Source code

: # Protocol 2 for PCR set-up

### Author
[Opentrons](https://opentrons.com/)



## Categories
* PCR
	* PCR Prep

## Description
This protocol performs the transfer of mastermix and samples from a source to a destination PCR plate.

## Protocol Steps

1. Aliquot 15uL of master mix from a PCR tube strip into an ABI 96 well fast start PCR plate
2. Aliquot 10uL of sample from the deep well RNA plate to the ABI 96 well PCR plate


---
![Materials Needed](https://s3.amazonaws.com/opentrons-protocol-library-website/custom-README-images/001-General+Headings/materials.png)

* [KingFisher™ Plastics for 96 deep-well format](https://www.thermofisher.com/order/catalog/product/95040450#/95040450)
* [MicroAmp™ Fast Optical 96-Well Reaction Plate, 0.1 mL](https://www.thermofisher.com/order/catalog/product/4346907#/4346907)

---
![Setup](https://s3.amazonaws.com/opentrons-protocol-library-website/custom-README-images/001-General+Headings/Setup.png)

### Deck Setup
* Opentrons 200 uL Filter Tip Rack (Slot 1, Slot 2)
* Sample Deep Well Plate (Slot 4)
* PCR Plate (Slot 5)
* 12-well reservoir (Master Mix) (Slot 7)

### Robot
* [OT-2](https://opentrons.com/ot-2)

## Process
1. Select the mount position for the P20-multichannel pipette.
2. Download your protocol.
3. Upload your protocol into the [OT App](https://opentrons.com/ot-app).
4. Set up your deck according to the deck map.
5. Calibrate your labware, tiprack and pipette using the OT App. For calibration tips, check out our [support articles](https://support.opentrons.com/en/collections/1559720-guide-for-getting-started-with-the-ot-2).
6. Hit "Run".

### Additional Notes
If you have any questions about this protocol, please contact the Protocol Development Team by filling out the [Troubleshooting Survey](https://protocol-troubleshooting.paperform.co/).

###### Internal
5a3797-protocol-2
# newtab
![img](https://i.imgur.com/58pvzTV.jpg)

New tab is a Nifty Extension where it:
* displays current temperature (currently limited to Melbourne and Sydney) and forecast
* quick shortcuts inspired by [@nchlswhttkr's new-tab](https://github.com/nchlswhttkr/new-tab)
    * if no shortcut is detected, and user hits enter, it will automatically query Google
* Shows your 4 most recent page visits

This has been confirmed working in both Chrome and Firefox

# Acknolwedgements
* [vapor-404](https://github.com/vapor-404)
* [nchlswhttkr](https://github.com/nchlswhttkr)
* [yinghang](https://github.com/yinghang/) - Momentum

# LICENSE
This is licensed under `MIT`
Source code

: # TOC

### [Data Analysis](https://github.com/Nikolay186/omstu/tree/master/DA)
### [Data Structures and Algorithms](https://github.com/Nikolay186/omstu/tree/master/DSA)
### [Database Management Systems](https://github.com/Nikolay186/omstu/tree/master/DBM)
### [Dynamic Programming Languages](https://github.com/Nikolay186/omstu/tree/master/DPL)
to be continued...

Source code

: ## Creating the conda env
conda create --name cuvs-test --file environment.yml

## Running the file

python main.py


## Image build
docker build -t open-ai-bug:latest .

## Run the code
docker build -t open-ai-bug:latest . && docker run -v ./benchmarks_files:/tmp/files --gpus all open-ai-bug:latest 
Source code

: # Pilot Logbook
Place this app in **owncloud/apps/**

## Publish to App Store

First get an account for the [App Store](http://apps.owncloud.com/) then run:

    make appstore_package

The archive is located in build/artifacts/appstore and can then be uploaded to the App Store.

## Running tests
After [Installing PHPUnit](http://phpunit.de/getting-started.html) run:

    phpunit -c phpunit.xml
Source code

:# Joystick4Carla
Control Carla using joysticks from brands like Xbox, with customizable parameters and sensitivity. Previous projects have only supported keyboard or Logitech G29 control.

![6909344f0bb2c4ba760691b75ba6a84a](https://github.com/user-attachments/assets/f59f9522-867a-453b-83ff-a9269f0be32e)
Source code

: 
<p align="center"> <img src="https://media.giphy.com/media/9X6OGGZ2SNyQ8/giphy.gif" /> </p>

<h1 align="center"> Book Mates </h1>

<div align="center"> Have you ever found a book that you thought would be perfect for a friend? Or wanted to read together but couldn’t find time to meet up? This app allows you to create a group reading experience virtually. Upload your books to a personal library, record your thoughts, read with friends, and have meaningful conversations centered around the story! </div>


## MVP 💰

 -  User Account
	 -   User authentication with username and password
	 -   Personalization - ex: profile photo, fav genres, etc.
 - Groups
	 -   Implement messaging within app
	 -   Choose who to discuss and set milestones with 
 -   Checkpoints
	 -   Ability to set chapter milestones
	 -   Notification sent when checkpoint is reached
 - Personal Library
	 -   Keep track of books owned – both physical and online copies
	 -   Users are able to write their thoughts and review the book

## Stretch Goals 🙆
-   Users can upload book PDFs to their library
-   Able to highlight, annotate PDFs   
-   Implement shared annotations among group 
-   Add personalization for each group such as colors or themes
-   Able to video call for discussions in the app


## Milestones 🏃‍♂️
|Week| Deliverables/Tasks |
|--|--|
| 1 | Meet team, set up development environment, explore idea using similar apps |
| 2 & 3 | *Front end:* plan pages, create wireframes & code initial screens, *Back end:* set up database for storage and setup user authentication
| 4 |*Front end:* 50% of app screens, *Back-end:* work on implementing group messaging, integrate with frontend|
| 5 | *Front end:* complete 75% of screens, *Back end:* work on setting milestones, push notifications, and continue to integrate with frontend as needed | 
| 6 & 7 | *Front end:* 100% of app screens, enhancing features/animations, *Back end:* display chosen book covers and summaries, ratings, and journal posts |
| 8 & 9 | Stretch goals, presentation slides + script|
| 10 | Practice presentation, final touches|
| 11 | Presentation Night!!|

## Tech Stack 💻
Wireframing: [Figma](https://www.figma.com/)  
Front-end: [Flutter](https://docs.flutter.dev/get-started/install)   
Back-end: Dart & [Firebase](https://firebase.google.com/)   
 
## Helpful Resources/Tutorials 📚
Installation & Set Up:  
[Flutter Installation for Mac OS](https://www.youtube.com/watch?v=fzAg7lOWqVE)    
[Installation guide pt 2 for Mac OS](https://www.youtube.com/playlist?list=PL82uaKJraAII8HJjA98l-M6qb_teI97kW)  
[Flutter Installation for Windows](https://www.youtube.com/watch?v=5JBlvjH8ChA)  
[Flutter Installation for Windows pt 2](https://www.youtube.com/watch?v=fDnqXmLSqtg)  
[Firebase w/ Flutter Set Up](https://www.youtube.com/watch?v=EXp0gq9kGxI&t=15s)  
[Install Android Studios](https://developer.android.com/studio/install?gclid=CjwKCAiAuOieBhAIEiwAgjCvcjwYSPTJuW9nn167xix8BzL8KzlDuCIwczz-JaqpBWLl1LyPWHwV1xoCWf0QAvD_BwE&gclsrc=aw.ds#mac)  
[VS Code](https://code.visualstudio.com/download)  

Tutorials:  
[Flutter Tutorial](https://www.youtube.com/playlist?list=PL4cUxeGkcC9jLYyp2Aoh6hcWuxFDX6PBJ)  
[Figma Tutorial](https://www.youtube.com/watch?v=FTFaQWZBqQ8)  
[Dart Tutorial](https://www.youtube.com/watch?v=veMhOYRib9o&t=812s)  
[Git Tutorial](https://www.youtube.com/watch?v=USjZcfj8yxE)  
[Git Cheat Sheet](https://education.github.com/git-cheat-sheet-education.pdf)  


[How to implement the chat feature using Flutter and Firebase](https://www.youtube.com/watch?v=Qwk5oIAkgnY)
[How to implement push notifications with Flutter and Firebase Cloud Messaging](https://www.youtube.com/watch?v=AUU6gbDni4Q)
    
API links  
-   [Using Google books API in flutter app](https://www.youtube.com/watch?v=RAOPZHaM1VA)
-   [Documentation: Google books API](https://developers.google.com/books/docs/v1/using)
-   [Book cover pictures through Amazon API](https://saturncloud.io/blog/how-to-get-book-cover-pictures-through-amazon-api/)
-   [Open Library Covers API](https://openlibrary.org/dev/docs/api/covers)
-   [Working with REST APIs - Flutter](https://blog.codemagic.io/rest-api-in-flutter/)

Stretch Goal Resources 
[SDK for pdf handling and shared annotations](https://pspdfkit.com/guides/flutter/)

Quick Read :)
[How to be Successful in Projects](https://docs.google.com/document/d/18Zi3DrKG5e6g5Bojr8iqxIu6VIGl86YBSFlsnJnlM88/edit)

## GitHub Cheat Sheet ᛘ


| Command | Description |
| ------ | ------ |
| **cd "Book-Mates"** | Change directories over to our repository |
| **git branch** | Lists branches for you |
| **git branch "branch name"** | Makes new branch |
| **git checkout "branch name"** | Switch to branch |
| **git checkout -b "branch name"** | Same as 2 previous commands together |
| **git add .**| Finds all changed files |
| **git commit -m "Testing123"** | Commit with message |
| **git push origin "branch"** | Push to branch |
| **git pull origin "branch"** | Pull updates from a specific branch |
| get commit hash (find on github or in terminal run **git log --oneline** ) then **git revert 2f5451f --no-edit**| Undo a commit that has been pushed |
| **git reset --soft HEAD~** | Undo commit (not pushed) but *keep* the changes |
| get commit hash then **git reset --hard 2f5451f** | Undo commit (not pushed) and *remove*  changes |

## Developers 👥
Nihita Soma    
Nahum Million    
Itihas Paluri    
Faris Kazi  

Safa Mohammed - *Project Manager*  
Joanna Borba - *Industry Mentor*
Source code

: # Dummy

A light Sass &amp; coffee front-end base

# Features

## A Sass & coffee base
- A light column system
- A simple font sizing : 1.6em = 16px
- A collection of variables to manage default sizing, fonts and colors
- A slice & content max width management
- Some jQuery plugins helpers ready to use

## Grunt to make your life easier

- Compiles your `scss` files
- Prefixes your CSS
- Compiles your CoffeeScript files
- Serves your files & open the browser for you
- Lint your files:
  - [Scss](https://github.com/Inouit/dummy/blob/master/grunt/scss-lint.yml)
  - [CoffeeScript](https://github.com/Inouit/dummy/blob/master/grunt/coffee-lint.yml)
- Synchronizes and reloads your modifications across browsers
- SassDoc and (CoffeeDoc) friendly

▶ Description of the task: Extract from the records above the lines from the one containing "[Book cover pictures" to the one containing "## GitHub Cheat Sheet ᛘ", both lines included, exactly as they appear and with nothing else.

▶ Result of this task:
-   [Book cover pictures through Amazon API](https://saturncloud.io/blog/how-to-get-book-cover-pictures-through-amazon-api/)
-   [Open Library Covers API](https://openlibrary.org/dev/docs/api/covers)
-   [Working with REST APIs - Flutter](https://blog.codemagic.io/rest-api-in-flutter/)

Stretch Goal Resources 
[SDK for pdf handling and shared annotations](https://pspdfkit.com/guides/flutter/)

Quick Read :)
[How to be Successful in Projects](https://docs.google.com/document/d/18Zi3DrKG5e6g5Bojr8iqxIu6VIGl86YBSFlsnJnlM88/edit)

## GitHub Cheat Sheet ᛘ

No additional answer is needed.